Does the image accurately reflect the music?: Yes. Without a doubt. Kippin’s image of ruined, obsolete machinery in a harsh, overcast landscape, with its uneasy blend of loneliness and implied violence, perfectly captures the atmosphere of Suede’s stories of drugs, sleaze and doomed urban youth.
How good is the record?: Despite being a B-sides collection, the care Suede took over their early singles means the sprawling double-album that is Sci-Fi Lullabies is actually one of their best records and well worth investigating. The first disc, in particular, is absolutely stunning.
A 2013 NME poll saw it included in their list of the 500 greatest albums of all time, which is pretty good going for a B-sides compilation.
2: Les Rallizes Dénudés – Yodo-Go-A-Go-Go [Flightless Bird Needs Water Wings] (Bootleg album, 2007)

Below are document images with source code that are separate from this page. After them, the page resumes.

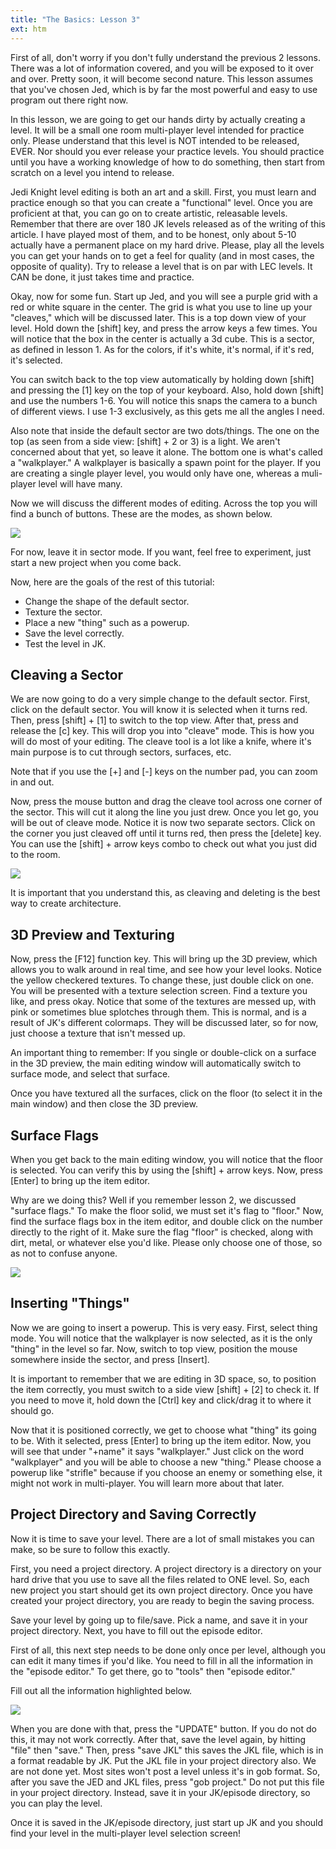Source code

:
 ```yaml
---
title: "The Basics: Lesson 3"
ext: htm
---
```


First of all, don't worry if you don't fully understand the previous 2
lessons. There was a lot of information covered, and you will be exposed
to it over and over. Pretty soon, it will become second nature. This
lesson assumes that you've chosen Jed, which is by far the most powerful
and easy to use program out there right now.  
  
In this lesson, we are going to get our hands dirty by actually creating
a level. It will be a small one room multi-player level intended for
practice only. Please understand that this level is NOT intended to be
released, EVER. Nor should you ever release your practice levels. You
should practice until you have a working knowledge of how to do
something, then start from scratch on a level you intend to release.  
  
Jedi Knight level editing is both an art and a skill. First, you must
learn and practice enough so that you can create a "functional" level.
Once you are proficient at that, you can go on to create artistic,
releasable levels. Remember that there are over 180 JK levels released
as of the writing of this article. I have played most of them, and to be
honest, only about 5-10 actually have a permanent place on my hard
drive. Please, play all the levels you can get your hands on to get a
feel for quality (and in most cases, the opposite of quality). Try to
release a level that is on par with LEC levels. It CAN be done, it just
takes time and practice.  
  
Okay, now for some fun. Start up Jed, and you will see a purple grid
with a red or white square in the center. The grid is what you use to
line up your "cleaves," which will be discussed later. This is a top
down view of your level. Hold down the \[shift\] key, and press the
arrow keys a few times. You will notice that the box in the center is
actually a 3d cube. This is a sector, as defined in lesson 1. As for the
colors, if it's white, it's normal, if it's red, it's selected.  
  
You can switch back to the top view automatically by holding down
\[shift\] and pressing the \[1\] key on the top of your keyboard. Also,
hold down \[shift\] and use the numbers 1-6. You will notice this snaps
the camera to a bunch of different views. I use 1-3 exclusively, as this
gets me all the angles I need.  
  
Also note that inside the default sector are two dots/things. The one on
the top (as seen from a side view: \[shift\] + 2 or 3) is a light. We
aren't concerned about that yet, so leave it alone. The bottom one is
what's called a "walkplayer." A walkplayer is basically a spawn point
for the player. If you are creating a single player level, you would
only have one, whereas a muli-player level will have many.  
  
Now we will discuss the different modes of editing. Across the top you
will find a bunch of buttons. These are the modes, as shown below.  
  
![](3_1.gif)  
  
For now, leave it in sector mode. If you want, feel free to experiment,
just start a new project when you come back.  
  
Now, here are the goals of the rest of this tutorial:

  - Change the shape of the default sector.
  - Texture the sector.
  - Place a new "thing" such as a powerup.
  - Save the level correctly.
  - Test the level in JK.

  
## Cleaving a Sector
We are now going to do a very simple change to the default sector.
First, click on the default sector. You will know it is selected when it
turns red. Then, press \[shift\] + \[1\] to switch to the top view.
After that, press and release the \[c\] key. This will drop you into
"cleave" mode. This is how you will do most of your editing. The cleave
tool is a lot like a knife, where it's main purpose is to cut through
sectors, surfaces, etc.  
  
Note that if you use the \[+\] and \[-\] keys on the number pad, you can
zoom in and out.  
  
Now, press the mouse button and drag the cleave tool across one corner
of the sector. This will cut it along the line you just drew. Once you
let go, you will be out of cleave mode. Notice it is now two separate
sectors. Click on the corner you just cleaved off until it turns red,
then press the \[delete\] key. You can use the \[shift\] + arrow keys
combo to check out what you just did to the room.  
  
![](3_2.gif)  
  
It is important that you understand this, as cleaving and deleting is
the best way to create architecture.  
  
## 3D Preview and Texturing
Now, press the \[F12\] function key. This will bring up the 3D preview,
which allows you to walk around in real time, and see how your level
looks. Notice the yellow checkered textures. To change these, just
double click on one. You will be presented with a texture selection
screen. Find a texture you like, and press okay. Notice that some of the
textures are messed up, with pink or sometimes blue splotches through
them. This is normal, and is a result of JK's different colormaps. They
will be discussed later, so for now, just choose a texture that isn't
messed up.  
  
An important thing to remember: If you single or double-click on a
surface in the 3D preview, the main editing window will automatically
switch to surface mode, and select that surface.  
  
Once you have textured all the surfaces, click on the floor (to select
it in the main window) and then close the 3D preview.  
  
## Surface Flags
When you get back to the main editing window, you will notice that the
floor is selected. You can verify this by using the \[shift\] + arrow
keys. Now, press \[Enter\] to bring up the item editor.  
  
Why are we doing this? Well if you remember lesson 2, we discussed
"surface flags." To make the floor solid, we must set it's flag to
"floor." Now, find the surface flags box in the item editor, and double
click on the number directly to the right of it. Make sure the flag
"floor" is checked, along with dirt, metal, or whatever else you'd like.
Please only choose one of those, so as not to confuse anyone.  
  
![](3_3.gif)  
  
## Inserting "Things"
Now we are going to insert a powerup. This is very easy. First, select
thing mode. You will notice that the walkplayer is now selected, as it
is the only "thing" in the level so far. Now, switch to top view,
position the mouse somewhere inside the sector, and press \[Insert\].  
  
It is important to remember that we are editing in 3D space, so, to
position the item correctly, you must switch to a side view \[shift\] +
\[2\] to check it. If you need to move it, hold down the \[Ctrl\] key
and click/drag it to where it should go.  
  
Now that it is positioned correctly, we get to choose what "thing" its
going to be. With it selected, press \[Enter\] to bring up the item
editor. Now, you will see that under "+name" it says "walkplayer." Just
click on the word "walkplayer" and you will be able to choose a new
"thing." Please choose a powerup like "strifle" because if you choose an
enemy or something else, it might not work in multi-player. You will
learn more about that later.  
  
## Project Directory and Saving Correctly 
Now it is time to save your level. There are a lot of small mistakes you
can make, so be sure to follow this exactly.  
  
First, you need a project directory. A project directory is a directory
on your hard drive that you use to save all the files related to ONE
level. So, each new project you start should get its own project
directory. Once you have created your project directory, you are ready
to begin the saving process.  
  
Save your level by going up to file/save. Pick a name, and save it in
your project directory. Next, you have to fill out the episode editor.  
  
First of all, this next step needs to be done only once per level,
although you can edit it many times if you'd like. You need to fill in
all the information in the "episode editor." To get there, go to "tools"
then "episode editor."  
  
Fill out all the information highlighted below.  
  
![](3_4.gif)  
  
When you are done with that, press the "UPDATE" button. If you do not do
this, it may not work correctly. After that, save the level again, by
hitting "file" then "save." Then, press "save JKL" this saves the JKL
file, which is in a format readable by JK. Put the JKL file in your
project directory also. We are not done yet. Most sites won't post a
level unless it's in gob format. So, after you save the JED and JKL
files, press "gob project." Do not put this file in your project
directory. Instead, save it in your JK/episode directory, so you can
play the level.  
  
Once it is saved in the JK/episode directory, just start up JK and you
should find your level in the multi-player level selection screen\!  


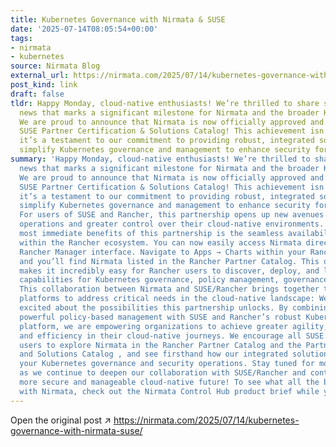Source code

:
 ```yaml
---
title: Kubernetes Governance with Nirmata & SUSE
date: '2025-07-14T08:05:54+00:00'
tags:
- nirmata
- kubernetes
source: Nirmata Blog
external_url: https://nirmata.com/2025/07/14/kubernetes-governance-with-nirmata-suse/
post_kind: link
draft: false
tldr: Happy Monday, cloud-native enthusiasts! We’re thrilled to share some exciting
  news that marks a significant milestone for Nirmata and the broader Kubernetes community.
  We are proud to announce that Nirmata is now officially approved and listed in the
  SUSE Partner Certification & Solutions Catalog! This achievement isn’t just a badge;
  it’s a testament to our commitment to providing robust, integrated solutions that
  simplify Kubernetes governance and management to enhance security for enterprises.
summary: 'Happy Monday, cloud-native enthusiasts! We’re thrilled to share some exciting
  news that marks a significant milestone for Nirmata and the broader Kubernetes community.
  We are proud to announce that Nirmata is now officially approved and listed in the
  SUSE Partner Certification & Solutions Catalog! This achievement isn’t just a badge;
  it’s a testament to our commitment to providing robust, integrated solutions that
  simplify Kubernetes governance and management to enhance security for enterprises.
  For users of SUSE and Rancher, this partnership opens up new avenues for streamlined
  operations and greater control over their cloud-native environments. One of the
  most immediate benefits of this partnership is the seamless availability of Nirmata
  within the Rancher ecosystem. You can now easily access Nirmata directly from your
  Rancher Manager interface. Navigate to Apps → Charts within your Rancher Manager,
  and you’ll find Nirmata listed in the Rancher Partner Catalog. This direct integration
  makes it incredibly easy for Rancher users to discover, deploy, and leverage Nirmata’s
  capabilities for Kubernetes governance, policy management, governance, and security.
  This collaboration between Nirmata and SUSE/Rancher brings together two powerful
  platforms to address critical needs in the cloud-native landscape: We are incredibly
  excited about the possibilities this partnership unlocks. By combining Nirmata’s
  powerful policy-based management with SUSE and Rancher’s robust Kubernetes management
  platform, we are empowering organizations to achieve greater agility, security,
  and efficiency in their cloud-native journeys. We encourage all SUSE and Rancher
  users to explore Nirmata in the Rancher Partner Catalog and the Partner Certification
  and Solutions Catalog , and see firsthand how our integrated solution can transform
  your Kubernetes governance and security operations. Stay tuned for more updates
  as we continue to deepen our collaboration with SUSE/Rancher and contribute to a
  more secure and manageable cloud-native future! To see what all the buzz is about
  with Nirmata, check out the Nirmata Control Hub product brief while you’re here.'
---
```

Open the original post ↗ https://nirmata.com/2025/07/14/kubernetes-governance-with-nirmata-suse/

Aircraft depicted: A China Southern Airlines Boeing 757-200, involved in a Chinese government anti-hijacking exercise at Urumqi International Airport in October 2004.
Does the image accurately reflect the music?: Sort of. It is unclear if Les Rallizes’ hellish oeuvre could really be accurately described by anything as prosaic as a photograph. I’m not sure what would describe it. One of Bacon’s “screaming pope” paintings, perhaps? Or maybe the aftermath of a particularly gruesome murder?
The image on the cover obliquely refers to the activities of one of the band’s founder members – bassist Moriaki Wakabayashi – who graduated from playing with Les Rallizes to participating in the hijacking of a Japan Air Lines Boeing 727 in 1970, along with fellow conspirators from the completely deranged Japanese Red Army Faction (an incident that could be a separate Hush Kit article on its own).
After some shenanigans and the taking hostage of Japan’s Transport Minister in exchange for releasing 23 women and children on the flight, they had the aircraft flown to North Korea, where Wakabayashi and his comrades were decorated as heroes and still reside, albeit unwillingly.
So it reflects that aspect of the band pretty well. But does it represent the music? Impossible to say. It’s impossible to say if some of it is music at all, to be honest.
How good is the record?: It rather depends what you mean when you say “good”. Les Rallizes Dénudés were one of the strangest bands who ever existed. Their entire output consists of bootlegs of varying quality, so none of it is recorded in a way that you would really describe as “good”.
Even when captured in reasonably decent quality, much of their music is like staring into a howling abyss of white noise. ‘Smoking Cigarette Blues’, the fourth track on this haphazard collection, goes on for nearly 20 minutes and sounds like somebody has put Jimi Hendrix, an early incarnation of The Rolling Stones and the house band for the musical The War of the Worlds into a rapidly spinning cement mixer, locked it in a shed and then recorded the resulting cacophony from a bunker half a mile away. It is a genuinely terrifying hurricane of incomprehensible, but oddly muffled noise that seems to go on forever.
I mean, if you like that sort of thing (and a growing cult of saucer-eyed noiseniks apparently do), then I imagine it’s great . But if you prefer your music to not actively wish you harm, then maybe give this one a miss.
3. The Dead Kennedys – ‘Holiday In Cambodia’ (7” Single, 1980)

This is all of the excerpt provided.